Fulton County, Georgia, is the latest to move forward with a $210,000 taxpayer-funded study to evaluate if reparations for residents who are descendants of slaves are practical.
The Fulton County Board of Commissioners voted four to two in favor of the measure to fund the study led by the Atlanta University Center and county leadership, Fox 5 Atlanta reported.
Commissioner Khadijah Abdur-Rahman, who voted in favor of the measure, said this study will bring on five researchers who will explore if reparations are warranted.
“The purpose of the reparations task force is to evaluate if reparations are warranted, if they are warranted, in what form? Should it be educational, should it be financial? What should they be?” Abdur-Rahman told Fox 5 Atlanta.
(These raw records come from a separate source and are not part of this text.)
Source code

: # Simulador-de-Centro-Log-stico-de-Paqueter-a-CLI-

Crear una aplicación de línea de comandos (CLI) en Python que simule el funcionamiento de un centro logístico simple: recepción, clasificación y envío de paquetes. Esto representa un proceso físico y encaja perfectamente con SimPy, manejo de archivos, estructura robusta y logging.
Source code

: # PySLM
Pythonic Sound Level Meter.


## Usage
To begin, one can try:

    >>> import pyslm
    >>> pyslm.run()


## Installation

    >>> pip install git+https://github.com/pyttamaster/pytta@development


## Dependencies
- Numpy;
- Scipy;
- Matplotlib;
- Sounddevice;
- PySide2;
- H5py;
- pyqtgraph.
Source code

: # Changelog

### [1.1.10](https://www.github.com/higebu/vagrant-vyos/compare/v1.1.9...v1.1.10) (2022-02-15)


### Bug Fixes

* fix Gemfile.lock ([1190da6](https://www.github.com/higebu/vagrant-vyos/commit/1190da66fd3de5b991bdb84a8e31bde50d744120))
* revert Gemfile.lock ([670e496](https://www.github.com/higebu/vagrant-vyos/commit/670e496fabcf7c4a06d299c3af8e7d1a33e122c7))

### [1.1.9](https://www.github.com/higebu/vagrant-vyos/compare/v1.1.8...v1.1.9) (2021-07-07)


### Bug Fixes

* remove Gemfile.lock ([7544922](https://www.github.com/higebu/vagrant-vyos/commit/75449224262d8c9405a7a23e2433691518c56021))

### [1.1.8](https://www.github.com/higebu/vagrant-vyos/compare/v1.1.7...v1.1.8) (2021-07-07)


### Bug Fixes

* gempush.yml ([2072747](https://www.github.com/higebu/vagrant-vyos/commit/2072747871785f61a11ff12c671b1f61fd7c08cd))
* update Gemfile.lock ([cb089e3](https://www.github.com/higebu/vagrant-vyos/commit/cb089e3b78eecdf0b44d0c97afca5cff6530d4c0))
However, Commissioner Bridget Thorne called the measure “divisive,” saying it pulls resources away from important issues such as building a new jail and a hospital, according to the Washington Examiner.
“This is just such a divisive concept, and I feel like it’s just gonna hurt Fulton County, it’s just gonna rip us apart,” Thorne said.
She continued:
We heard in public comment, how people are gonna be paying for it — this is coming out of taxpayer dollars — this $210,000 is coming out of taxpayers dollars, whatever reparations, whatever they decide, whatever they find, they are going to make the taxpayers pay for it. And we don’t have money for a jail, we don’t have money for a hospital, that’s what we need to be focusing on.
Thorne also pointed out that the study failed to consider any measures taken by the county to alleviate racial disparity after 1980, according to Fox News.
“The study specifically excludes initiatives after 1980 because that data would reveal that the taxpayers of Fulton County have invested billions of dollars in supporting its most marginalized populations,” Thorne told Fox News. “With that view in mind, many would question the need to provide handouts to people who have never been enslaved, paid for by people who never enslaved anyone.”
Reparation task forces have popped up across the country. In May, a task force in California recommended that legislators pay all black residents $1.2 million in slavery and racial discrimination reparations, despite California joining the Union as a free state, Breitbart News reported.